According to the Motion Picture Association of America, US domestic box office takings in 2011 fell to a 16-year low.
Ticket revenue in the world's largest movie market fell 3.5 percent to $10.2 billion, while the estimated number of tickets sold dropped 4.4 percent to 1.28 billion, the lowest figure since 1995's 1.26 billion.
On the other hand, overseas revenues of US films surged 7 percent to $22.4 billion in 2011.
In 2011, China's box-office revenue was 13.1 billion yuan ($2.06 billion), double what it was in 2009, according to China's State Administration of Radio, Film and Television.
Domestic ticket sales in 2012 reached 10 billion yuan as of Aug 16, raising expectations for the final annual figure to hit 18 billion yuan and surpass Japan to become the world's second-largest movie market.
Japanese media also noted the trend. The Tokyo Shinbun newspaper on Aug 11 quoted a local movie reporter saying that Japanese roles in US movies were prettified after the 1980s as the Japanese market rapidly expanded and became a major destination of American exports.
"Now, the same situation falls on Chinese roles in US movies," he said.
Investment on the rise
Hollywood roles are also being taken up by Chinese actresses popular in China to lure this lucrative market.
The trailer of Cloud Atlas, a science-fiction movie directed by Lana Wachowski, was released worldwide on July 28, and Zhou Xun portrayed three roles in it.
In June, Fan Bingbing's name also appeared in the cast of The Moon and the Sun released by Bliss Media, a production company in Hollywood.
Last year, Xu Qing was invited to join Looper, a Hollywood science-fiction movie. She portrayed the wife of the protagonist, played by Bruce Willis.
Later, Yu Nan announced she will join The Expendables 2, while Li Bingbing confirmed in October that she was shooting Resident Evil: Retribution as character Ada Wong and fights zombies alongside Milla Jovovich.
"In the era of globalization, Hollywood cannot ignore Chinese actors just as major US companies cannot ignore small Chinese companies," said Wu Yulan, deputy dean of the School of Journalism and Mass Media under the Zhongnan University of Economics and Law. The school is in Wuhan, capital city of Central China's Hubei province.
US film company DreamWorks Animation SKG Inc on Aug 7 announced plans to build a $3.14 billion theme park in Shanghai and open it in 2016.

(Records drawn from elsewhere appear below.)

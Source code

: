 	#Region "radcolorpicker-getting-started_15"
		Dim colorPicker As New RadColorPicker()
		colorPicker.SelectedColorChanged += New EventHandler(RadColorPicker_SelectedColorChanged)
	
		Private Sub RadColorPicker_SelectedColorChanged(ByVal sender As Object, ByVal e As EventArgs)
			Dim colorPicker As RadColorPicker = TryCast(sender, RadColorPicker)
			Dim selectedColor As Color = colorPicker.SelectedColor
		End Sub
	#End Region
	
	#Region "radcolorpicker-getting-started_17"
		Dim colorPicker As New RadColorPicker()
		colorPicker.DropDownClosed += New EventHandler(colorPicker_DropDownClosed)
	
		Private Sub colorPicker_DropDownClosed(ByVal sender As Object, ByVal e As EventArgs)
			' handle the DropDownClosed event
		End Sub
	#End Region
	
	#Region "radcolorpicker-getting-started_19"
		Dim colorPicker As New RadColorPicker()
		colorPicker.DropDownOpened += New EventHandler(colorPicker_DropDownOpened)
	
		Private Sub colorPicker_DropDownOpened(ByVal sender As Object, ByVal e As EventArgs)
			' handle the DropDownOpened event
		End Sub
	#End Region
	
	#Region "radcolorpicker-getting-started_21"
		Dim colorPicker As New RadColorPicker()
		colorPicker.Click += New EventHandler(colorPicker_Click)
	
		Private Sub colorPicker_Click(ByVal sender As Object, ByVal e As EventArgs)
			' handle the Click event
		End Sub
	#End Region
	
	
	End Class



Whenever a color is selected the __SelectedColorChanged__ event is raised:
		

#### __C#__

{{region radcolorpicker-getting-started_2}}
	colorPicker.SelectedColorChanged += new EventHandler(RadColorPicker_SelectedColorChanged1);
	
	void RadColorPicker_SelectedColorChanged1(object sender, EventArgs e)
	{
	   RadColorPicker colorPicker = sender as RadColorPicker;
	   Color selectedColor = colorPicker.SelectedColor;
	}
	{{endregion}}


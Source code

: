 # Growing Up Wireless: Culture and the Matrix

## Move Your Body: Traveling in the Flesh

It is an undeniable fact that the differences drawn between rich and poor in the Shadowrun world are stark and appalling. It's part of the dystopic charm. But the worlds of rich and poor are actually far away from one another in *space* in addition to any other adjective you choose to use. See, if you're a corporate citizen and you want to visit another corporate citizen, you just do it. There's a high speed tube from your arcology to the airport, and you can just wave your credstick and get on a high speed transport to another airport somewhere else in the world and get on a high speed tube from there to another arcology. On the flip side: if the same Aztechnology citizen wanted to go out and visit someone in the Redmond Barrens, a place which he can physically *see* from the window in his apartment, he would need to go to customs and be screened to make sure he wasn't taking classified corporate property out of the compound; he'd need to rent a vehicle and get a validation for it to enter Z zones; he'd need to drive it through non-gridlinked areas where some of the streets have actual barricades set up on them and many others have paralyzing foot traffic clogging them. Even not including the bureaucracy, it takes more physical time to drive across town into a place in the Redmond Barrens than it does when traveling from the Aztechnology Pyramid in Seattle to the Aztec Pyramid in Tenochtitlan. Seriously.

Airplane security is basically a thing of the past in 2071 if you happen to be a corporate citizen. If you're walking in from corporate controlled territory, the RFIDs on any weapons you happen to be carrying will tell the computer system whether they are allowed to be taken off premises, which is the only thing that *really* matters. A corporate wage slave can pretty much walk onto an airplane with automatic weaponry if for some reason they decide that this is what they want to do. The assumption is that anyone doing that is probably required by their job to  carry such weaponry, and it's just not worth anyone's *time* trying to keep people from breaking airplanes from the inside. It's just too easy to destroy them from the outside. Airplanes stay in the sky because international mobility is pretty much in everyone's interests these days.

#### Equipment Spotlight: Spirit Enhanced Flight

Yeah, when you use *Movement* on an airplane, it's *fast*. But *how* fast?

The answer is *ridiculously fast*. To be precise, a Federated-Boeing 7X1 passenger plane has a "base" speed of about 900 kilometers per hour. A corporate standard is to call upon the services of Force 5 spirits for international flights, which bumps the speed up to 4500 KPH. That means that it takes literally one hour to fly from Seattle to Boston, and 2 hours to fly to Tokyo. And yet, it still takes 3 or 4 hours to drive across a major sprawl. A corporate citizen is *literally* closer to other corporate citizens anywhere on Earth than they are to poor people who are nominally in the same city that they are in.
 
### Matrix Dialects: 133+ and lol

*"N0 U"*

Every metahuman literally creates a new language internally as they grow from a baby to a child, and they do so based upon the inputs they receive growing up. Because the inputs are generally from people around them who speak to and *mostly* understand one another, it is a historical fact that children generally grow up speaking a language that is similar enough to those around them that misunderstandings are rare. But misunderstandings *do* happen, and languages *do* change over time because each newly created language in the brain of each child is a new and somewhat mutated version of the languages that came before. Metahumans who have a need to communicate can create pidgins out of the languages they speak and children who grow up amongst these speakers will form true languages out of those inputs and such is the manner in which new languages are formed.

The studio's newly formed China joint venture, Oriental DreamWorks, also announced it will make the next Kung Fu Panda movie, the third installment in the series, in China for release in 2016.
One day later, Cameron Pace Group, co-founded by Avatar director James Cameron and long-time business partner Vince Pace, set up a division in the northern Chinese city of Tianjin and launched its first film project, a 3-D documentary on Beijing.
"I am making a big investment and forming partnerships here in China," Cameron told a news conference on Aug 8. "We are very excited to be part of the historic transformation of media and entertainment from 2-D to 3-D. We believe the future of entertainment is in 3-D, and the future of 3-D is in China."
Cameron's Titanic and its 3-D version both swept China's box office. When the original version was screened in 1998, it grossed 360 million yuan and was the highest-grossing film in China for 11 years until Transformers 2 broke the record in 2009. Titanic 3-D raked in an amazing 900 million yuan.
In 2010, 3-D epic Avatar brought in 1.2 billion yuan and was the best-performing film at China's box office so far.
With the box office soaring 30 percent every year since 2003, China has become the new land of temptation for Hollywood studios.
China has been making moves to further open its market. A deal hammered out in February has increased the annual quota for foreign films in theaters to 34 from the original 20, and raised the foreign share of ticket sales from 13 to 25 percent.